Given records:
******
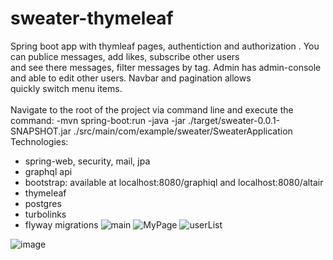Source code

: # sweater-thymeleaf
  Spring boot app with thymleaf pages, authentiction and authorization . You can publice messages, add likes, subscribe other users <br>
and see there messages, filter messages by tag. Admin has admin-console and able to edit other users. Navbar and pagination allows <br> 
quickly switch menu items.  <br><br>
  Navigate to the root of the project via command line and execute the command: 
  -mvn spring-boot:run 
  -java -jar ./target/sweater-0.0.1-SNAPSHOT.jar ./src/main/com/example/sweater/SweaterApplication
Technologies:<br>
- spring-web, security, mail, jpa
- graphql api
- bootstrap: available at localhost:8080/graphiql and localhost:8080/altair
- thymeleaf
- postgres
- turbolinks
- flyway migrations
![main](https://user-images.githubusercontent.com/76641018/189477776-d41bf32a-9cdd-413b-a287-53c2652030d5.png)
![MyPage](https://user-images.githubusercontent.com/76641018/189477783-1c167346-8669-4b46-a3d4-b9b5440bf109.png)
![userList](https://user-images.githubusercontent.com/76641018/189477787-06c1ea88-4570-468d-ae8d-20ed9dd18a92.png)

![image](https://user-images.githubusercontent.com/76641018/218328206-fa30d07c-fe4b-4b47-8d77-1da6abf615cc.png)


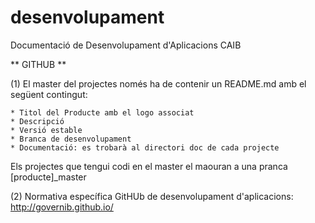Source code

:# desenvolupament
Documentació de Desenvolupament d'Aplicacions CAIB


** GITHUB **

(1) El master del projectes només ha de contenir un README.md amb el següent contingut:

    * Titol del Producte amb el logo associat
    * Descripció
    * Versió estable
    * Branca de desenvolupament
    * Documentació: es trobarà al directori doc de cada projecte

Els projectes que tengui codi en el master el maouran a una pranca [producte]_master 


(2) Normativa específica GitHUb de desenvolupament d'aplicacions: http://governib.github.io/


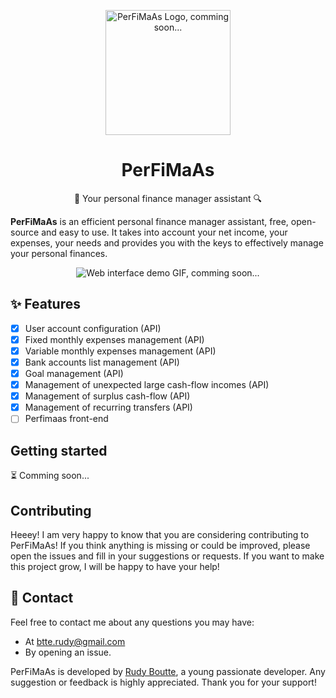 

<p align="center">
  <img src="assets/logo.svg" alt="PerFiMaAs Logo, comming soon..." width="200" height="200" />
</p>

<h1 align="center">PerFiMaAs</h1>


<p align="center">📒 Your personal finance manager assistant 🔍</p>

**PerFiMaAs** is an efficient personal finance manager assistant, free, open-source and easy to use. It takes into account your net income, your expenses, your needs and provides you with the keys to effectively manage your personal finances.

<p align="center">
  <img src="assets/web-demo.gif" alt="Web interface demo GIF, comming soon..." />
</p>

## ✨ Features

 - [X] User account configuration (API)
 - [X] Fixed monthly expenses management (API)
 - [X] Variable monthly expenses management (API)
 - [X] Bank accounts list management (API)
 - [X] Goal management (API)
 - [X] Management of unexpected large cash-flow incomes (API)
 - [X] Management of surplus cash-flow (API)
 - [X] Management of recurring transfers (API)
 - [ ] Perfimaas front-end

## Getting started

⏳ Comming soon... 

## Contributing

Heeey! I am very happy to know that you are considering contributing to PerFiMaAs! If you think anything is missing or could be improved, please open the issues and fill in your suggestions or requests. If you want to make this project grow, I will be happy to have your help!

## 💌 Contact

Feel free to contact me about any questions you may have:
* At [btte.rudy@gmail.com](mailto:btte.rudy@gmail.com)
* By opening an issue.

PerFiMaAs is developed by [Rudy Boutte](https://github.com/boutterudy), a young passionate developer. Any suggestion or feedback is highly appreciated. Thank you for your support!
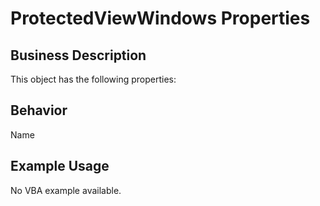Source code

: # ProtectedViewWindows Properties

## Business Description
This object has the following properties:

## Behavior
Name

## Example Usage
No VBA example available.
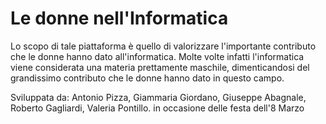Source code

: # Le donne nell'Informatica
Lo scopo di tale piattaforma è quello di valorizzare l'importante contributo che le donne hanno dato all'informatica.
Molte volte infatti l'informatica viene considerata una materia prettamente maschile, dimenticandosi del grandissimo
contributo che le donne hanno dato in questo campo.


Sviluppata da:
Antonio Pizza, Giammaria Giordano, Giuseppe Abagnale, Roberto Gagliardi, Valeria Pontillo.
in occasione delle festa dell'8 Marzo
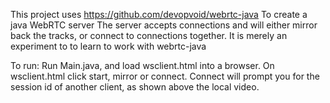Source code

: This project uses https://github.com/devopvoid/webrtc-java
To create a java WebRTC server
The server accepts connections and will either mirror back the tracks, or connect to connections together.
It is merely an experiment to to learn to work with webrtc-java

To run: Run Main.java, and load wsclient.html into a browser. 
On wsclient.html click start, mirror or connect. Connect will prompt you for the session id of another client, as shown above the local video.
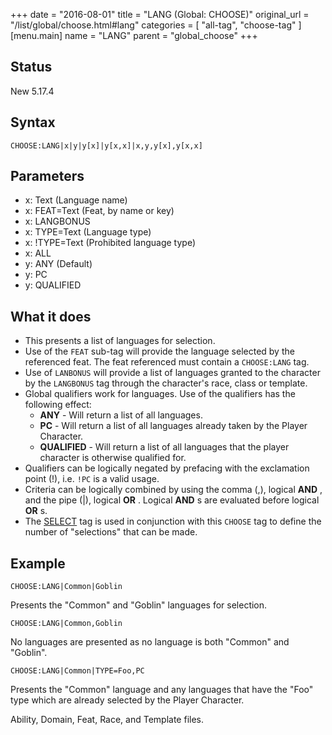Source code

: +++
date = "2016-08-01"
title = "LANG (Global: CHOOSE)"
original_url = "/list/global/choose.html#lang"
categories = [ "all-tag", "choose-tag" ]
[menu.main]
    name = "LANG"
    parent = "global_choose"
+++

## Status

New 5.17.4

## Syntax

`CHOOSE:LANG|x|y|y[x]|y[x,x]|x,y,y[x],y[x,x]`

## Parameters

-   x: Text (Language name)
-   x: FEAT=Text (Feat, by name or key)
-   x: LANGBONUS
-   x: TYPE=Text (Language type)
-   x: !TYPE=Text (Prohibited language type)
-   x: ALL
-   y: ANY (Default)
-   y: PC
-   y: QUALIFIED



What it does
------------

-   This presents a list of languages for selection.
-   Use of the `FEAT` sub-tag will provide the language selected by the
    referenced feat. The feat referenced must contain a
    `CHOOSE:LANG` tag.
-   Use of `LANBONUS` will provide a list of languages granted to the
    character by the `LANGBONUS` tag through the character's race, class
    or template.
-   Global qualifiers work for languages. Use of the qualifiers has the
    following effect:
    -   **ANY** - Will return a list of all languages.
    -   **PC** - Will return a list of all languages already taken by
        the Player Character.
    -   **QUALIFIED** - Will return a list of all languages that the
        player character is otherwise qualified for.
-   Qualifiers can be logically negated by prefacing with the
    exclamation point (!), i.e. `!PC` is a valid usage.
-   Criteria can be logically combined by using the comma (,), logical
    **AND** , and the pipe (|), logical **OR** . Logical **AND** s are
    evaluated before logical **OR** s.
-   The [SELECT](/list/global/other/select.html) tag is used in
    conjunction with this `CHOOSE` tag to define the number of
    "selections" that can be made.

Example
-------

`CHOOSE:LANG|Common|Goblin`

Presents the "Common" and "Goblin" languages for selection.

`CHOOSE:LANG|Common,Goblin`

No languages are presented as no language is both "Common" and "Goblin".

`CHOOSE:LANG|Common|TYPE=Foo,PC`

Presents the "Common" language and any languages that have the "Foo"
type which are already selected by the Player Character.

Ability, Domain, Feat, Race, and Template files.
******
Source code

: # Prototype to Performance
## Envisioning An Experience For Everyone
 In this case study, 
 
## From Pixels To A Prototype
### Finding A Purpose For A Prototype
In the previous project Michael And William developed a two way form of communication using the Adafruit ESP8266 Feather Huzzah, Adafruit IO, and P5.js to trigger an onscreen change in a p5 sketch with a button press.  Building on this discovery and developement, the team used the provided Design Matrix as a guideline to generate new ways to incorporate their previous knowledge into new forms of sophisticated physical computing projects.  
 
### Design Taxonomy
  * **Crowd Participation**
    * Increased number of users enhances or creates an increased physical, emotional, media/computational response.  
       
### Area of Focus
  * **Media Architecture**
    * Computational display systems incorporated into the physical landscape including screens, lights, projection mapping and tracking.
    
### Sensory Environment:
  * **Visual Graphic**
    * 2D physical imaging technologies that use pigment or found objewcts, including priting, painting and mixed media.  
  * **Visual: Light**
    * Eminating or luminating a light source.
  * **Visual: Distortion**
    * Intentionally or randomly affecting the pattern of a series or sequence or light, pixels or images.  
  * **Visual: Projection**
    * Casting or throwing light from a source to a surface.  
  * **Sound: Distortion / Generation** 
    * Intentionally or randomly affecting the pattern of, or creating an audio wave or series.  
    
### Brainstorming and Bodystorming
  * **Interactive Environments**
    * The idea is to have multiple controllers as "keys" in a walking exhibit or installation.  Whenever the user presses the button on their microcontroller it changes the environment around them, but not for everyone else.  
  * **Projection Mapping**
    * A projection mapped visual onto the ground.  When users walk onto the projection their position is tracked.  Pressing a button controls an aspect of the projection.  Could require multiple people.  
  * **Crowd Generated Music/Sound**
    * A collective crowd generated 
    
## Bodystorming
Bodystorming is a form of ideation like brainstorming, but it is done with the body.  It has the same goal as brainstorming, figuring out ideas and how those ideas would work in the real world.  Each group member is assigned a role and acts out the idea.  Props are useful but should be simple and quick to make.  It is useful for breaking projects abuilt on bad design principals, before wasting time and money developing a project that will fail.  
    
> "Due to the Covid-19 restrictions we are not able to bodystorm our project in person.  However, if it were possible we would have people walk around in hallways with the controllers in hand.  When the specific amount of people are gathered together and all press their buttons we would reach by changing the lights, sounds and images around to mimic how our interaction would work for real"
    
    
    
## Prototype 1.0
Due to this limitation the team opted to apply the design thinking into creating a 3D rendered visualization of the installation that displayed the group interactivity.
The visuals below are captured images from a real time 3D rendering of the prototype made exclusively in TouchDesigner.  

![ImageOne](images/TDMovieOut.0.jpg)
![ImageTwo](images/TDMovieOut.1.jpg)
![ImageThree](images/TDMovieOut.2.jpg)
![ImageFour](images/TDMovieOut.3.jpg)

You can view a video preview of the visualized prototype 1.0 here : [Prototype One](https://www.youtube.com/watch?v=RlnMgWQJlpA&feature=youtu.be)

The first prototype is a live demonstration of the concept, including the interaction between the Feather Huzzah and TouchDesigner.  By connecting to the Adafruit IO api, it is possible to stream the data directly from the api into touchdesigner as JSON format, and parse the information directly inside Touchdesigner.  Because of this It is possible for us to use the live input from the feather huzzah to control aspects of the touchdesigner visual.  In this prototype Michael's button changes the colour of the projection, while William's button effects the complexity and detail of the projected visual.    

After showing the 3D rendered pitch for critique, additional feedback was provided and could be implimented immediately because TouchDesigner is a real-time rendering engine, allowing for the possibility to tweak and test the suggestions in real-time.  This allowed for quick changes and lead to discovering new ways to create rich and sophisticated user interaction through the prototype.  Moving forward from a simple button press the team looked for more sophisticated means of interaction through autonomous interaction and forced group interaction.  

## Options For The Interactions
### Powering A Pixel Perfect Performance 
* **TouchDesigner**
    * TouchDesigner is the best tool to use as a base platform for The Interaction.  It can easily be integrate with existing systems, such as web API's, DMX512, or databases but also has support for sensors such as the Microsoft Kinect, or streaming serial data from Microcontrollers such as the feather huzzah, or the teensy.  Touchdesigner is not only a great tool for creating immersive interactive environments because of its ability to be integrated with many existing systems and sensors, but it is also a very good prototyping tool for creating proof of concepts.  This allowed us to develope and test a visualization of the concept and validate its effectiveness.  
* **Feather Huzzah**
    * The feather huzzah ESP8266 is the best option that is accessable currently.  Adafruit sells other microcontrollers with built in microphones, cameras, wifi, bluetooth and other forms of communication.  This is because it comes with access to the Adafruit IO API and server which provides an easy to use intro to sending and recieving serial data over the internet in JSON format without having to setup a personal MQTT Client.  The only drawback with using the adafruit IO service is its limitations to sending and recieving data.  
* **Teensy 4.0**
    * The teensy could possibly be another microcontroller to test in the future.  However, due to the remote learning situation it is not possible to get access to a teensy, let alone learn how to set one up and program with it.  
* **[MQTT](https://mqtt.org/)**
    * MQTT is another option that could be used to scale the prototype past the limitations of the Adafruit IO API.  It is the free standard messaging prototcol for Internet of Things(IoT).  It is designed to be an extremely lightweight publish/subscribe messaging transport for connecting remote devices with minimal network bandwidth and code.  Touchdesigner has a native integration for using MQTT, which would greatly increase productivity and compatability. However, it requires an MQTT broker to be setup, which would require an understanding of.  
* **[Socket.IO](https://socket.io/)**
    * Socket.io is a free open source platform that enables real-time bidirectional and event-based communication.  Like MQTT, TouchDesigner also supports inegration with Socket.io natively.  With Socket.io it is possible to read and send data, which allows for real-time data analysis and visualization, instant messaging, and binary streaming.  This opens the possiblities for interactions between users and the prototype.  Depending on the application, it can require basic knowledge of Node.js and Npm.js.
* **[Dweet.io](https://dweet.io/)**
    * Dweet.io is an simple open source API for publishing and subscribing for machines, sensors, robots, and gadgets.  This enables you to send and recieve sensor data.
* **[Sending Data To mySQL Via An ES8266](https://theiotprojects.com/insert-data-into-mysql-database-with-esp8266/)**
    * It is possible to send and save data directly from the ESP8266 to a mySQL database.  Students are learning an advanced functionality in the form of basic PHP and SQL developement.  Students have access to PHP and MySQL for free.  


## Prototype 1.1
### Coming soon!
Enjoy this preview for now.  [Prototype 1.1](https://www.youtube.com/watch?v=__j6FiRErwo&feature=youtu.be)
******
Set down, from the entries above, exactly the lines from the one with "already taken by" up to and including the one with "evaluated before logical **OR** s.", and no other lines.

Answer space:
    -   **PC** - Will return a list of all languages already taken by
        the Player Character.
    -   **QUALIFIED** - Will return a list of all languages that the
        player character is otherwise qualified for.
-   Qualifiers can be logically negated by prefacing with the
    exclamation point (!), i.e. `!PC` is a valid usage.
-   Criteria can be logically combined by using the comma (,), logical
    **AND** , and the pipe (|), logical **OR** . Logical **AND** s are
    evaluated before logical **OR** s.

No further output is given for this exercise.